As many as 37 percent of senior company executives feel the new labour codes have not led to any significant gain or loss for the company’s costs, but about 35 percent feel they have been net negative.
These figures have been taken from a Moneycontrol-Deloitte CXO Survey conducted on 46 executives.
As per survey, 17 respondents (37 percent) say that compliance simplification by the four new labour codes roughly offsets costs increases.
16 respondents (34.8 percent) say that wage related cost increases outweigh compliance simplification, thus increasing overall manpower by over 5 percent. 5 respondents, however, say the exact reverse; and 8 are yet to do an assessment.
"Gratuity costs will increase. All other aspects were already in place. No visible reduction in compliance costs, though second degree easing of compliance is highly appreciated," said one executive.
"Simplified compliance frameworks improve operational efficiency, though some cost pressures may emerge during transition," second executive noted.

And another person said that "it’s full of complications and will lead to lots of challenges."
The central government in November notified the four labour codes, which subsumed in it 29 former labour laws. The four codes are: Code of Wages, 2019; The Social Security Code, 2020; The Occupational Safety, Health, and Working Conditions Code, 2020; and The Industrial Relations Code, 2020.
The new codes mandate universal minimum wages, ensures gender equality in pay and hiring, standardises definition of wages, mandates overtime benefits, stipulates social security for gig and platform workers, improves dispute resolution mechanism, decriminalises minor offences, and reduces compliance costs.
Earlier in an interview to Moneycontrol, Labour Secretary Vandana Gurnani had said that in terms of pure costs, there are many provisions in the codes, which will offset the impact on companies.
"There is a huge compliance reduction for companies – which will save them a lot of money," she had said.
"Simpler, transparent, and decriminalised laws led to lesser confusion and litigation. Industry will benefit from this. The registration is single, license is single, return is single. The number of registers that companies need to maintain now have come down from 84 to 8. The compliances approvals will all be digitally now," Gurnani had said.
"Also, there are timelines imposed now. For instance, if a license has to be provided, it has to be done in a specific period, else, it’s deemed approval. 87 criminal offences are reduced to 22, of which 16 are compoundable. Only six are non-compoundable, which are very serious, such as safety violation, or non-adherence to social security rules.
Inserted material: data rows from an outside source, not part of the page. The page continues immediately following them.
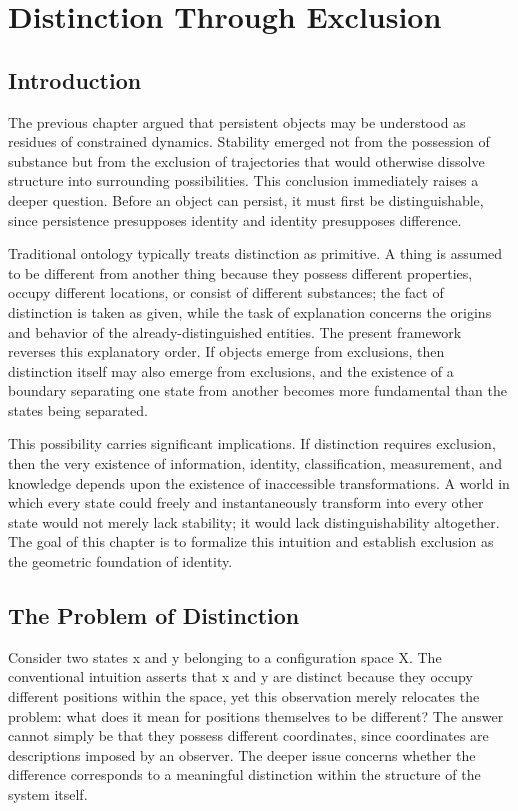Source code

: \documentclass[11pt,oneside]{book}
\theoremstyle{plain}
\theoremstyle{definition}
\theoremstyle{remark}
\begin{document}
\chapter{Distinction Through Exclusion}

\section{Introduction}

The previous chapter argued that persistent objects may be understood as residues of constrained dynamics. Stability emerged not from the possession of substance but from the exclusion of trajectories that would otherwise dissolve structure into surrounding possibilities. This conclusion immediately raises a deeper question. Before an object can persist, it must first be distinguishable, since persistence presupposes identity and identity presupposes difference.

Traditional ontology typically treats distinction as primitive. A thing is assumed to be different from another thing because they possess different properties, occupy different locations, or consist of different substances; the fact of distinction is taken as given, while the task of explanation concerns the origins and behavior of the already-distinguished entities. The present framework reverses this explanatory order. If objects emerge from exclusions, then distinction itself may also emerge from exclusions, and the existence of a boundary separating one state from another becomes more fundamental than the states being separated.

This possibility carries significant implications. If distinction requires exclusion, then the very existence of information, identity, classification, measurement, and knowledge depends upon the existence of inaccessible transformations. A world in which every state could freely and instantaneously transform into every other state would not merely lack stability; it would lack distinguishability altogether. The goal of this chapter is to formalize this intuition and establish exclusion as the geometric foundation of identity.

\section{The Problem of Distinction}

Consider two states x and y belonging to a configuration space X. The conventional intuition asserts that x and y are distinct because they occupy different positions within the space, yet this observation merely relocates the problem: what does it mean for positions themselves to be different? The answer cannot simply be that they possess different coordinates, since coordinates are descriptions imposed by an observer. The deeper issue concerns whether the difference corresponds to a meaningful distinction within the structure of the system itself.
\end{document}
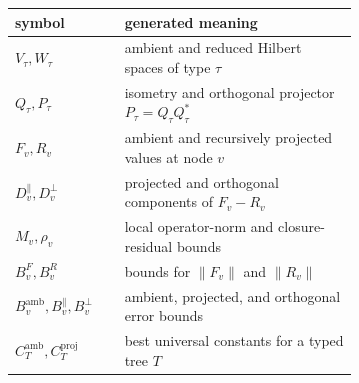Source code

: \begin{tabular}{@{}lp{0.68\linewidth}@{}}
\toprule
symbol & generated meaning \\
\midrule
$V_\tau,W_\tau$ & ambient and reduced Hilbert spaces of type $\tau$ \\
$Q_\tau,P_\tau$ & isometry and orthogonal projector $P_\tau=Q_\tau Q_\tau^*$ \\
$F_v,R_v$ & ambient and recursively projected values at node $v$ \\
$D_v^{\parallel},D_v^{\perp}$ & projected and orthogonal components of $F_v-R_v$ \\
$M_v,\rho_v$ & local operator-norm and closure-residual bounds \\
$B_v^F,B_v^R$ & bounds for $\lVert F_v\rVert$ and $\lVert R_v\rVert$ \\
$B_v^{\mathrm{amb}},B_v^{\parallel},B_v^{\perp}$ & ambient, projected, and orthogonal error bounds \\
$C_T^{\mathrm{amb}},C_T^{\mathrm{proj}}$ & best universal constants for a typed tree $T$ \\
\bottomrule
\end{tabular}
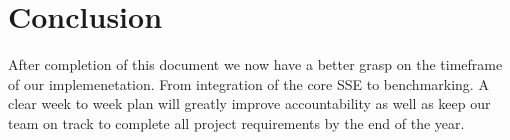 
    
    
    


\section{ Conclusion }
After completion of this document we now have a better grasp on the timeframe of our implemenetation. From integration of the core SSE to benchmarking. A clear week to week plan will greatly improve accountability as well as keep our team on track to complete all project requirements by the end of the year.

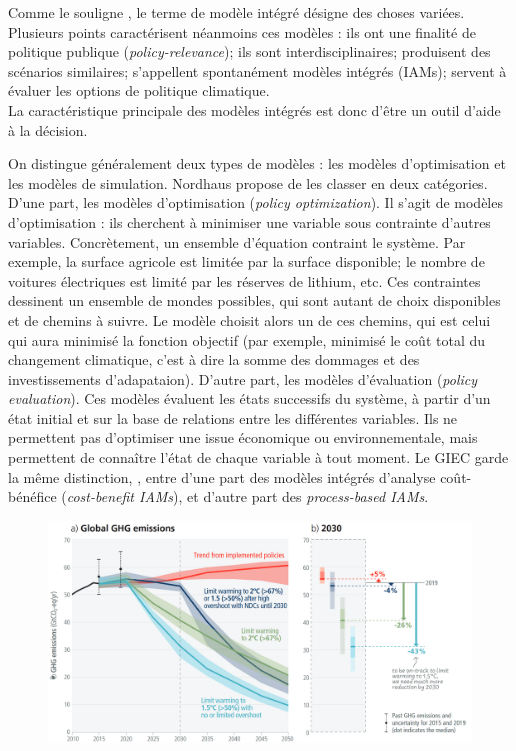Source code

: Comme le souligne \cite{cointe_organising_2019}, le terme de modèle intégré désigne des choses variées. Plusieurs points caractérisent néanmoins ces modèles : ils ont une finalité de politique publique (\emph{policy-relevance}); ils sont interdisciplinaires; produisent des scénarios similaires; s'appellent spontanément modèles intégrés (IAMs); servent à évaluer les options de politique climatique. \\

La caractéristique principale des modèles intégrés est donc d'être un outil d'aide à la décision. 

On distingue généralement deux types de modèles : les modèles d'optimisation et les modèles de simulation.  
Nordhaus \cite{nordhaus_dice_2013} propose de les classer en deux catégories. D'une part, les modèles d'optimisation (\emph{policy optimization}). Il s'agit de modèles d'optimisation : ils cherchent à minimiser une variable sous contrainte d'autres variables. Concrètement, un ensemble d'équation contraint le système. Par exemple, la surface agricole est limitée par la surface disponible; le nombre de voitures électriques est limité par les réserves de lithium, etc. Ces contraintes dessinent un ensemble de mondes possibles, qui sont autant de choix disponibles et de chemins à suivre. Le modèle choisit alors un de ces chemins, qui est celui qui aura minimisé la fonction objectif (par exemple, minimisé le coût total du changement climatique, c'est à dire la somme des dommages et des investissements d'adapataion). D'autre part, les modèles d'évaluation (\emph{policy evaluation}). Ces modèles évaluent les états successifs du système, à partir d'un état initial et sur la base de relations entre les différentes variables. Ils ne permettent pas d'optimiser une issue économique ou environnementale, mais permettent de connaître l'état de chaque variable à tout moment. 
Le GIEC garde la même distinction,  \cite{intergovernmental_panel_on_climate_change_ipcc_annex_2023}, entre d'une part des modèles intégrés d'analyse coût-bénéfice (\emph{cost-benefit IAMs}), et d'autre part des \emph{process-based IAMs}.



\begin{figure}
    \centering
    \includegraphics[width=0.9\linewidth]{figures/spm2_5.png}
    \label{fig:ipcc-pathways}
\end{figure}

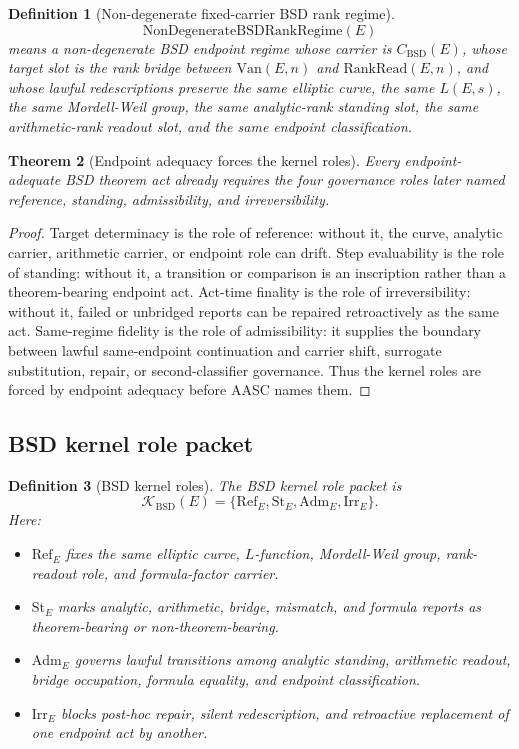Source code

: \documentclass[11pt]{article}
\newtheorem{theorem}{Theorem}[section]
\newtheorem{definition}[theorem]{Definition}
\newcommand{\BSD}{\mathrm{BSD}}
\newcommand{\Van}{\mathrm{Van}}
\newcommand{\RankRead}{\mathrm{RankRead}}
\newcommand{\RefK}{\mathrm{Ref}}
\newcommand{\St}{\mathrm{St}}
\newcommand{\Adm}{\mathrm{Adm}}
\newcommand{\Irr}{\mathrm{Irr}}
\newcommand{\Kern}{\mathcal{K}}
\newcommand{\NonDegBSD}{\mathrm{NonDegenerateBSDRankRegime}}
\begin{document}
\begin{definition}[Non-degenerate fixed-carrier BSD rank regime]\label{def:nondeg-fixed-bsd-rank}
\[
\NonDegBSD(E)
\]
means a non-degenerate BSD endpoint regime whose carrier is $C_{\BSD}(E)$, whose target slot is the rank bridge between $\Van(E,n)$ and $\RankRead(E,n)$, and whose lawful redescriptions preserve the same elliptic curve, the same $L(E,s)$, the same Mordell-Weil group, the same analytic-rank standing slot, the same arithmetic-rank readout slot, and the same endpoint classification.
\end{definition}

\begin{theorem}[Endpoint adequacy forces the kernel roles]\label{thm:adequacy-forces-kernel-roles}
Every endpoint-adequate BSD theorem act already requires the four governance roles later named reference, standing, admissibility, and irreversibility.
\end{theorem}

\begin{proof}
Target determinacy is the role of reference: without it, the curve, analytic carrier, arithmetic carrier, or endpoint role can drift. Step evaluability is the role of standing: without it, a transition or comparison is an inscription rather than a theorem-bearing endpoint act. Act-time finality is the role of irreversibility: without it, failed or unbridged reports can be repaired retroactively as the same act. Same-regime fidelity is the role of admissibility: it supplies the boundary between lawful same-endpoint continuation and carrier shift, surrogate substitution, repair, or second-classifier governance. Thus the kernel roles are forced by endpoint adequacy before AASC names them.
\end{proof}

\subsection{BSD kernel role packet}

\begin{definition}[BSD kernel roles]\label{def:bsd-kernel-roles}
The BSD kernel role packet is
\[
\Kern_{\BSD}(E)=\{\RefK_E,\St_E,\Adm_E,\Irr_E\}.
\]
Here:
\begin{itemize}
\item $\RefK_E$ fixes the same elliptic curve, $L$-function, Mordell-Weil group, rank-readout role, and formula-factor carrier.
\item $\St_E$ marks analytic, arithmetic, bridge, mismatch, and formula reports as theorem-bearing or non-theorem-bearing.
\item $\Adm_E$ governs lawful transitions among analytic standing, arithmetic readout, bridge occupation, formula equality, and endpoint classification.
\item $\Irr_E$ blocks post-hoc repair, silent redescription, and retroactive replacement of one endpoint act by another.
\end{itemize}
\end{definition}
\end{document}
Procedural and technical offences have been converted to heavy penalties and fines. Criminal offences have been rationalised," she had said.
All this will benefit the MSMEs the most, because for them meeting compliances is tough, she added.
Earlier this month, India’s major tech companies had reported a hit on profit margins in the December quarter -- on account of additional expenditure incurred on new labour codes.
Moneycontrol reported on January 15 that TCS, Infosys and HCLTech incurred a combined Rs 4,373 crore in exceptional charges (one-off expense) due to the implementation of the labour codes.
Tata Consultancy Services (TCS) reported a Rs 2,128 crore exceptional charge, Infosys Rs 1,289 crore and HCLTech Rs 956 crore.
This was largely because of the changes in definition of “wages”. The Code on Wages mandates that a minimum of 50 percent of an employee’s remuneration include basic pay, dearness allowance and retaining allowance, which are collectively referred to as "wages".
All other allowances such as HRA, conveyance and special allowance, cannot exceed 50 percent of the total remuneration. If allowances account for more than 50 percent of an employee’s remuneration, the excess amount will be automatically added to "wages" for statutory calculations.
It simply means the base for the calculation of the provident fund and gratuity has now increased, and more money will flow to those accounts.
An official from the government, however, said that these are "one-time expenses" due to the transition phase. "The companies going forward will formulate their remuneration package accordingly. We must remember the codes were finalized and implemented after due consultation from all stakeholders, including the industry," the official told Moneycontrol when asked about the higher costs.